Not to corporations and most certainly not to the workers who enter those corporations hoping to get a paycheck. This comes as a surprise to many. Here at the AFL-CIO, we get e-mails from people detailing how their employer unfairly fired them, and asking what they can do about it. Chances are, if they’re not in a union, and if the action didn’t violate any Equal Employment Opportunity laws, the answer is: Not much.
And even if a company does violate a worker’s legal rights, many corporations have got that covered, too:
Almost 20 percent of employers today require all employees to agree in advance not to go to court if the company violates their legal rights…If you don’t agree, you don’t get the job.
And as Maltby notes, even joining a union “has become a dangerous undertaking.”
Over 8,000 employees are fired every year simply for trying to join [a union]. Technically, this kind of firing is illegal, but the penalties are so trivial that employers just pay the fines and keep breaking the law.
Which is why we have been trying so hard to pass the Employee Free Choice Act. Unlike many books on employment, Maltby includes an entire chapter overviewing unions and labor laws and ending with his personal recollection of helping move Wisconsin Republican Sen. Herbert Kohl toward sponsorship of the Employee Free Choice Act.
Unionization is covered by the National Labor Relations Act, an act of Congress, and union workers covered by contracts they negotiate with their employers. But the nation’s employment laws have historically been governed by common law (court decisions) and so for those not represented by a union, the primarily law of the land is “at-will employment.” In short: Management can fire you at will, for any reason, or no reason.

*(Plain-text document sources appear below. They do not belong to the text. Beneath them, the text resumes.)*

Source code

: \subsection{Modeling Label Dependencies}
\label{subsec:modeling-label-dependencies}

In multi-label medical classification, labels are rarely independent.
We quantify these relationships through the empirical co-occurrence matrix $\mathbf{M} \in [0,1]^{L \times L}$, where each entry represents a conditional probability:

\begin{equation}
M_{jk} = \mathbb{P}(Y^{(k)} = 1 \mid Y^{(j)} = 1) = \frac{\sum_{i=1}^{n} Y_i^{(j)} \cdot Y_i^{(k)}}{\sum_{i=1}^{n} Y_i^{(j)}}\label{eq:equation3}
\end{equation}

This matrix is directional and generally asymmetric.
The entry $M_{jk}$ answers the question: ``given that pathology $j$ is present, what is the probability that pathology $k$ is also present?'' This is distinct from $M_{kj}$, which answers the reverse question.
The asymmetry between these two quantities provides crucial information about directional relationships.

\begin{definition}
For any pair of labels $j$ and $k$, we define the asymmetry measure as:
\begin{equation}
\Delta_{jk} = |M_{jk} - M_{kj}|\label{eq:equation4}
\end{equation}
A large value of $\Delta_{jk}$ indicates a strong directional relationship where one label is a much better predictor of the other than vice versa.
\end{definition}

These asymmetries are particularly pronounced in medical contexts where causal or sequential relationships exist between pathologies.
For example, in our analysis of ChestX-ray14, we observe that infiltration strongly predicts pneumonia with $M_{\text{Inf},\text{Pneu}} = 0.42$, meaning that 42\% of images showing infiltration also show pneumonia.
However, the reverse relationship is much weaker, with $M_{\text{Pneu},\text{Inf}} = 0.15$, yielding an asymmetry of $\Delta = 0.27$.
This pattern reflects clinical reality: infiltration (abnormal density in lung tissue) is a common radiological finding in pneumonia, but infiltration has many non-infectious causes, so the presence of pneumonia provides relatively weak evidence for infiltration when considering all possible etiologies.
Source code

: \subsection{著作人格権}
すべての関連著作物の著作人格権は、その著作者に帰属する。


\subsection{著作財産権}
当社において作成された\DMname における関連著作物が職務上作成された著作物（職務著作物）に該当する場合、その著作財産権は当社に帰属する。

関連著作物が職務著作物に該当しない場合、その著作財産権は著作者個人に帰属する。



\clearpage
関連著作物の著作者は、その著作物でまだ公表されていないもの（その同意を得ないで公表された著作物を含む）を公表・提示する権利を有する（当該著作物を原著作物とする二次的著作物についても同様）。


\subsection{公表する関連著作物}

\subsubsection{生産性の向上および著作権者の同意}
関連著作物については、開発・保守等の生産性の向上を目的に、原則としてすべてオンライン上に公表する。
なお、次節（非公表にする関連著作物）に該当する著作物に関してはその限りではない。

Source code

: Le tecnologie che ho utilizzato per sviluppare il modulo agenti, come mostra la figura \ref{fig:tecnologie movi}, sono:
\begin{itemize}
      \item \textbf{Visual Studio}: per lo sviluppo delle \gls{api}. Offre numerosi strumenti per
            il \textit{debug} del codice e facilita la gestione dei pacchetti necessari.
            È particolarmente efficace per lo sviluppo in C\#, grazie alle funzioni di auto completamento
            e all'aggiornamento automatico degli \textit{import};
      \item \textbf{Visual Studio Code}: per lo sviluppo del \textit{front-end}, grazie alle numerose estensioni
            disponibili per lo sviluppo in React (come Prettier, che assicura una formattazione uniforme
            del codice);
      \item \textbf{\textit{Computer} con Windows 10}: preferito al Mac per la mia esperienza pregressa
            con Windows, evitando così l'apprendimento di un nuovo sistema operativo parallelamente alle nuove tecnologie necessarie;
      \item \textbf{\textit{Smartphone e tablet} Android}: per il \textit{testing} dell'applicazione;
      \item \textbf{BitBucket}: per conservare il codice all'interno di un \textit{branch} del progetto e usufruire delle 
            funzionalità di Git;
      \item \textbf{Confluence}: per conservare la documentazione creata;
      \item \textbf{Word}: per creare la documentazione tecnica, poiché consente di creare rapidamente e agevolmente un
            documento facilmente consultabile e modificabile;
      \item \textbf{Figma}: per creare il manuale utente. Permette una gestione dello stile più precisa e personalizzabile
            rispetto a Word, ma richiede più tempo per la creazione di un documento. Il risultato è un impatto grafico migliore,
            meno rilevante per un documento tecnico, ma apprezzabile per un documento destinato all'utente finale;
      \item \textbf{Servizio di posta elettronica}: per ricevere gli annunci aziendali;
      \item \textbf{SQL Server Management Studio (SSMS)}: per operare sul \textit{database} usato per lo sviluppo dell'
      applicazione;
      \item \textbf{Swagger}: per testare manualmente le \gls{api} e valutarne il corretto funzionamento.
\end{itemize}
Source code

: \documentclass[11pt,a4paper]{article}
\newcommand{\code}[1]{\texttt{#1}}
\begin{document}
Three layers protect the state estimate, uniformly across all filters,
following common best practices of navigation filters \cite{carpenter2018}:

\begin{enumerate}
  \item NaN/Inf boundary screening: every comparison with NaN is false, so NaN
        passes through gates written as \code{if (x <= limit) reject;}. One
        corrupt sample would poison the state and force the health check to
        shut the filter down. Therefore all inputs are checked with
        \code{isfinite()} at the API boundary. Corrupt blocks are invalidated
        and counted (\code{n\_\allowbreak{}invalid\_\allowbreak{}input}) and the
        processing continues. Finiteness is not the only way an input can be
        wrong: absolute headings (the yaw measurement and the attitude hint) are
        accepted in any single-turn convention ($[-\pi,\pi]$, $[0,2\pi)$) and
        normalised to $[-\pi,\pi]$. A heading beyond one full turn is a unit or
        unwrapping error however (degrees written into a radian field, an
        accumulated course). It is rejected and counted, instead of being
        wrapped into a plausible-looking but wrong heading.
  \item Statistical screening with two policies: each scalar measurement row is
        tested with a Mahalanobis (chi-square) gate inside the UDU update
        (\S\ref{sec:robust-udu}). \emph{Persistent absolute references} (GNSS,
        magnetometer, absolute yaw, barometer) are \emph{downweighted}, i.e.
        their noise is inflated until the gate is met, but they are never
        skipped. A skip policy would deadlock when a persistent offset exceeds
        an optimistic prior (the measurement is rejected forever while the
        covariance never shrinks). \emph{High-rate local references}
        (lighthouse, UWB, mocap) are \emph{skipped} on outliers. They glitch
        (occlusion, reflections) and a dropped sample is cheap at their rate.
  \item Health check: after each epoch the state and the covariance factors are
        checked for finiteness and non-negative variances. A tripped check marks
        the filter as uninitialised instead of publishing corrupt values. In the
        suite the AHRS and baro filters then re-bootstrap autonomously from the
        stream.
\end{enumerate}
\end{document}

Maltby highlights high-tech workplace intrusion: from computer monitoring to video spying on women in the company restroom (yep, legal, except in California and Rhode Island). He also takes a look at the future of privacy at the workplace, and predicts an increasing use of GPS and the likely adoption of biometrics on the horizon. Horrifyingly, Maltby writes that some employers are beginning to install silicon chips into employees’ bodies as an identification system—you know, the kind you get implanted in your pet.
And then there’s the MMPI, the Minnesota Multiphasic Personality Inventory, a job-screening psychology test taken by 2 million people as part of the employment application process. The test has been translated into 115 languages, and 89 of the Fortune 100 employers use it. An all-American export.
Throughout, Maltby filters the book with real-life workplace horror stories—the kind we see by the droves whenever the AFL-CIO community affiliate Working America holds its My Bad Boss contest. (If anyone tells you employees don’t need unions in today’s 21st workplace, send them to the My Bad Boss site.)
Maltby’s view of the judicial system’s approach to workers’ rights—especially the Supreme Court—also would shock much of the public. In short:
Even when there is a law to protect your rights on the job, you often won’t receive justice. Judges work overtime to find ways to take away, or water down, the rights given by the legislature.
And he blasts away another holy grail of American mythology: The myth of impartial justice.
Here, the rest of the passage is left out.